→ WHAT IS NEEDED
Repeat exactly the lines below that lie between the line with "#### Possible Update" and the line with "This project is", counting both of those lines as part of the answer.

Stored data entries

--- --- ---

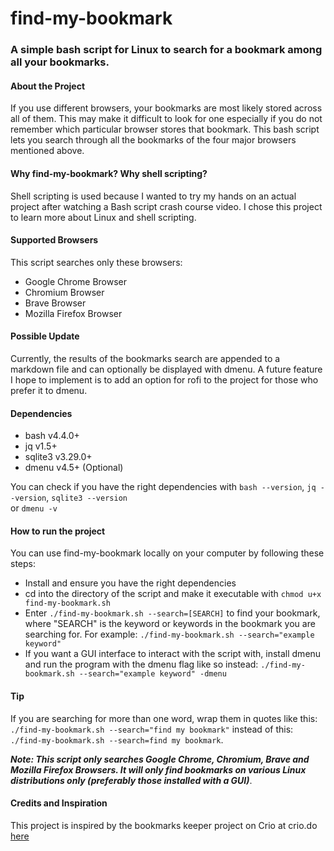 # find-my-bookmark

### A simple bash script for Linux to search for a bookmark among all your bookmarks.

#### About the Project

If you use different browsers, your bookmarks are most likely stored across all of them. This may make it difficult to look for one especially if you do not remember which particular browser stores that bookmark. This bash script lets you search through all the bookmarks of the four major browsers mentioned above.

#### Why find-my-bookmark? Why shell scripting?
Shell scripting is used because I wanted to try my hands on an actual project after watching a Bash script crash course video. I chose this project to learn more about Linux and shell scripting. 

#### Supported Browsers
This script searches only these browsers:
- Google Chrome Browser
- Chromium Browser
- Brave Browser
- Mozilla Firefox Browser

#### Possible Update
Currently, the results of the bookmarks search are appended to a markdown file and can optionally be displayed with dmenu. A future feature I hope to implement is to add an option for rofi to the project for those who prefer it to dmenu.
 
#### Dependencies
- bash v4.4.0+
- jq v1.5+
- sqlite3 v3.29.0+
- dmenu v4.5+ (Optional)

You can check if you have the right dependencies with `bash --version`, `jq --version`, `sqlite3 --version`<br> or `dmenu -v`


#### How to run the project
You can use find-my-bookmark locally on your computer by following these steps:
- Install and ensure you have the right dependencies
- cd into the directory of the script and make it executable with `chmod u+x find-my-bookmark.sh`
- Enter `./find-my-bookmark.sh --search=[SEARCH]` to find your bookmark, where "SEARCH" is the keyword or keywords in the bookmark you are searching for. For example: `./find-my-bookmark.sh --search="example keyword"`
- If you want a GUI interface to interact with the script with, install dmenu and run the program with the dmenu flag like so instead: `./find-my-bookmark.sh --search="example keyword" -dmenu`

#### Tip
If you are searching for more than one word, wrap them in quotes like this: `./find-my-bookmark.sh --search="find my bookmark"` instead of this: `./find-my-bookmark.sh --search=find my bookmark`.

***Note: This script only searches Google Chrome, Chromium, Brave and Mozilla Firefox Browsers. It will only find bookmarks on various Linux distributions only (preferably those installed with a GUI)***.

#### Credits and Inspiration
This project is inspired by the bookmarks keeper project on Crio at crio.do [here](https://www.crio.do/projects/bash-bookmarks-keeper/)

--- --- ---

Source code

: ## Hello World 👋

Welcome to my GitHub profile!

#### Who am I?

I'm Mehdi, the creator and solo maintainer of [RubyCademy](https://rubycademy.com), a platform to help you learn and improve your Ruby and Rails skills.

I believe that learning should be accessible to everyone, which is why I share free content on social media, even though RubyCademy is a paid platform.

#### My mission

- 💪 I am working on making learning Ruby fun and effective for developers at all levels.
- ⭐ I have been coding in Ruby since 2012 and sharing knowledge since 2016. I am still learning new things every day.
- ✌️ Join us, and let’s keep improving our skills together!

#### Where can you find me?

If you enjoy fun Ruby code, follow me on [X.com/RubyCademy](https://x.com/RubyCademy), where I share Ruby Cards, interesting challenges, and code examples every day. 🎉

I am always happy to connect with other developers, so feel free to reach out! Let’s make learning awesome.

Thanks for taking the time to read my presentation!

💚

--- --- ---

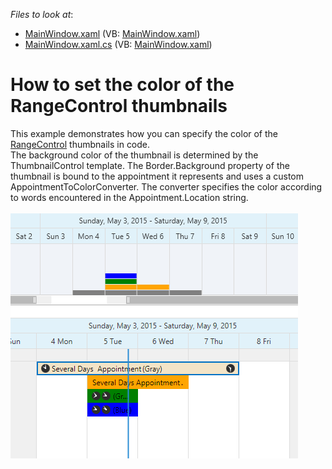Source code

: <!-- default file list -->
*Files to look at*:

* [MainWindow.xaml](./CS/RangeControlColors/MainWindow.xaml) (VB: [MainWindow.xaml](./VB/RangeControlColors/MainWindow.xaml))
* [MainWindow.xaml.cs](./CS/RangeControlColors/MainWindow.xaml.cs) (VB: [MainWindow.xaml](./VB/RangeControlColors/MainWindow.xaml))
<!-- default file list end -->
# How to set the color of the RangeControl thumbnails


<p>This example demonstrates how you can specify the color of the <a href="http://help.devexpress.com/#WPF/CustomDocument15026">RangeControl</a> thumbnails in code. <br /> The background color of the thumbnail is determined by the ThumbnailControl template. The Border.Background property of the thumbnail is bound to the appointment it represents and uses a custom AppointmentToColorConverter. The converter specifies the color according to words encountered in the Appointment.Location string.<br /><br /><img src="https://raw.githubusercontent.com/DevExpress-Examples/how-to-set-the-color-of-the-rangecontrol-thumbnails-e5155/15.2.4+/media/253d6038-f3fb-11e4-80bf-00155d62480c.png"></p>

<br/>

--- --- ---

→ EXERCISE RESPONSE
#### Possible Update
Currently, the results of the bookmarks search are appended to a markdown file and can optionally be displayed with dmenu. A future feature I hope to implement is to add an option for rofi to the project for those who prefer it to dmenu.
 
#### Dependencies
- bash v4.4.0+
- jq v1.5+
- sqlite3 v3.29.0+
- dmenu v4.5+ (Optional)

You can check if you have the right dependencies with `bash --version`, `jq --version`, `sqlite3 --version`<br> or `dmenu -v`


#### How to run the project
You can use find-my-bookmark locally on your computer by following these steps:
- Install and ensure you have the right dependencies
- cd into the directory of the script and make it executable with `chmod u+x find-my-bookmark.sh`
- Enter `./find-my-bookmark.sh --search=[SEARCH]` to find your bookmark, where "SEARCH" is the keyword or keywords in the bookmark you are searching for. For example: `./find-my-bookmark.sh --search="example keyword"`
- If you want a GUI interface to interact with the script with, install dmenu and run the program with the dmenu flag like so instead: `./find-my-bookmark.sh --search="example keyword" -dmenu`

#### Tip
If you are searching for more than one word, wrap them in quotes like this: `./find-my-bookmark.sh --search="find my bookmark"` instead of this: `./find-my-bookmark.sh --search=find my bookmark`.

***Note: This script only searches Google Chrome, Chromium, Brave and Mozilla Firefox Browsers. It will only find bookmarks on various Linux distributions only (preferably those installed with a GUI)***.

#### Credits and Inspiration
This project is inspired by the bookmarks keeper project on Crio at crio.do [here](https://www.crio.do/projects/bash-bookmarks-keeper/)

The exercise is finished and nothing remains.